Die Personen werden gut charakterisiert. Elises Vater kümmert sich nun um die Fabrik. Mit weiteren Gleichgesinnten sucht er nach Wegen, das Los der Weber zu verbessern. Das Problem aber ist nicht so einfach. Schlesien ist nicht mehr konkurrenzfähig, seitdem man in England die Weberei zunehmend mechanisiert hat.

Als Elise die junge Marie nach einer Vergewaltigung in ihre Hütte begleitet, sieht sie die Not der Weber mit eigenen Augen. Schon in der Nacht des Aufruhrs waren ihr die traurigen Augen d3r Weber aufgefallen. Elise hat ein feines Gespür für andere.

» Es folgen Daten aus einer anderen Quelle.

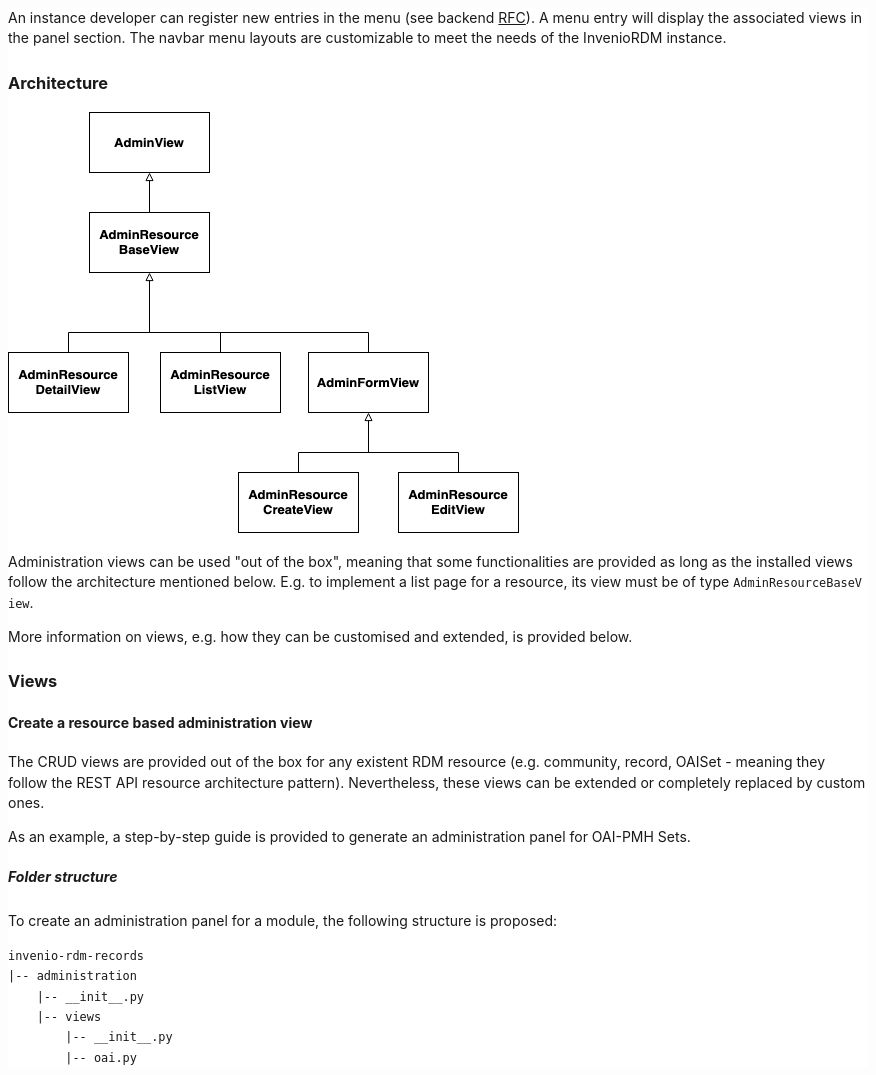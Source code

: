 An instance developer can register new entries in the menu (see backend [RFC](https://codimd.web.cern.ch/9BXwD597Q_ufUwxvCGF4CQ)). A menu entry will display the associated views in the panel section. The navbar menu layouts are customizable to meet the needs of the InvenioRDM instance.

### Architecture

![Architecture diagram](./img/administration_architecture.png)

Administration views can be used "out of the box", meaning that some functionalities are provided as long as the installed views follow the architecture mentioned below. E.g. to implement a list page for a resource, its view must be of type `AdminResourceBaseView`.

More information on views, e.g. how they can be customised and extended, is provided below.

### Views

#### Create a resource based administration view

The CRUD views are provided out of the box for any existent RDM resource (e.g. community, record, OAISet - meaning they follow the REST API resource architecture pattern). Nevertheless, these views can be extended or completely replaced by custom ones.

As an example, a step-by-step guide is provided to generate an administration panel for OAI-PMH Sets.

##### Folder structure

To create an administration panel for a module, the following structure is proposed:

```console
invenio-rdm-records
|-- administration
    |-- __init__.py
    |-- views
        |-- __init__.py
        |-- oai.py
```
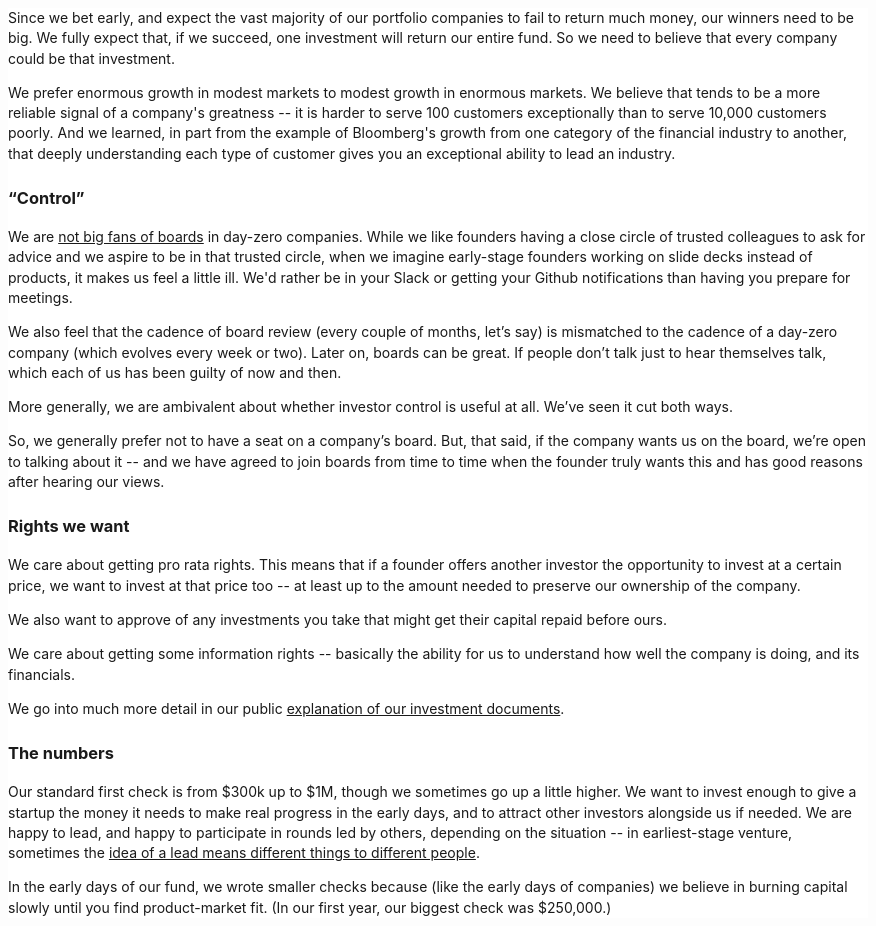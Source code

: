 Since we bet early, and expect the vast majority of our portfolio companies to fail to return much money, our winners need to be big. We fully expect that, if we succeed, one investment will return our entire fund. So we need to believe that every company could be that investment.

We prefer enormous growth in modest markets to modest growth in enormous markets. We believe that tends to be a more reliable signal of a company's greatness -- it is harder to serve 100 customers exceptionally than to serve 10,000 customers poorly. And we learned, in part from the example of Bloomberg's growth from one category of the financial industry to another, that deeply understanding each type of customer gives you an exceptional ability to lead an industry.

### “Control”

We are [not big fans of boards](https://also.roybahat.com/boreds-7c4c33bda84a) in day-zero companies. While we like founders having a close circle of trusted colleagues to ask for advice and we aspire to be in that trusted circle, when we imagine early-stage founders working on slide decks instead of products, it makes us feel a little ill. We'd rather be in your Slack or getting your Github notifications than having you prepare for meetings.

We also feel that the cadence of board review (every couple of months, let’s say) is mismatched to the cadence of a day-zero company (which evolves every week or two). Later on, boards can be great. If people don’t talk just to hear themselves talk, which each of us has been guilty of now and then.

More generally, we are ambivalent about whether investor control is useful at all. We’ve seen it cut both ways.

So, we generally prefer not to have a seat on a company’s board. But, that said, if the company wants us on the board, we’re open to talking about it -- and we have agreed to join boards from time to time when the founder truly wants this and has good reasons after hearing our views.

### Rights we want

We care about getting pro rata rights. This means that if a founder offers another investor the opportunity to invest at a certain price, we want to invest at that price too -- at least up to the amount needed to preserve our ownership of the company.

We also want to approve of any investments you take that might get their capital repaid before ours.

We care about getting some information rights -- basically the ability for us to understand how well the company is doing, and its financials.

We go into much more detail in our public [explanation of our investment documents](https://medium.com/@hjs/were-open-sourcing-our-investment-documents-f96b6e8c40e5).

### The numbers

Our standard first check is from $300k up to $1M, though we sometimes go up a little higher. We want to invest enough to give a startup the money it needs to make real progress in the early days, and to attract other investors alongside us if needed. We are happy to lead, and happy to participate in rounds led by others, depending on the situation -- in earliest-stage venture, sometimes the [idea of a lead means different things to different people](https://also.roybahat.com/in-earliest-stage-venture-what-is-a-lead-anyway-e60c4e08bb7e).

In the early days of our fund, we wrote smaller checks because (like the early days of companies) we believe in burning capital slowly until you find product-market fit. (In our first year, our biggest check was $250,000.)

Sie würde ihren Vater gern zur Seite stehen. Der bezieht seine Tochter in die neuen Gedanken ein. Sie führen inhaltsreiche Gespräche.

 

„...Sie waren alle so elend, sahen so hungrig aus, so entsetzlich unglücklich und hoffnungslos. Ds muss anders werden, es sind doch unsere Leute, da sind wir verantwortlich!...“

 

Elises Mutter ist Französin. Unter der Fuchtel des Großvaters wirkte sie teilnahmslos. Als sie nun selbst die Initiative ergreift und sich überlegt, welche Möglichkeiten sie hat, die Weber zu unterstützen, blüht sie plötzlich auf. Es zeigt sich, dass sie vor Energie sprühen kann.

Der Rückblick auf einen Besuch in Frankreich zeigt, aus welchen Verhältnissen die Mutter stammt. Reich wäre untertrieben.

Konrad von Radenau geht schon länger neue Wege. Zwischen ihm und Elise entwickeln sich zarte Bande. Doch dann ändert eine Reise nach England manches.

Hier wird deutlich, dass auch die Maschinenfabrikation sind das Schlaraffenland für die Arbeiter ist. Es geht ihnen aber trotzdem besser als in Schlesien.

Ab und an werden in der Geschichte historische Personen erwähnt, sei es Alexander Dumas oder Karl Marx.

Das Buch hat mir ausgezeichnet gefallen. Trotz der ernstes Thematik durchzieht manche Stellen ein feiner Humor. Außerdem habe ich Etliches über Sitten und Bräuche in Schlesien gelernt. Ich freue mich auf die Fortsetzung!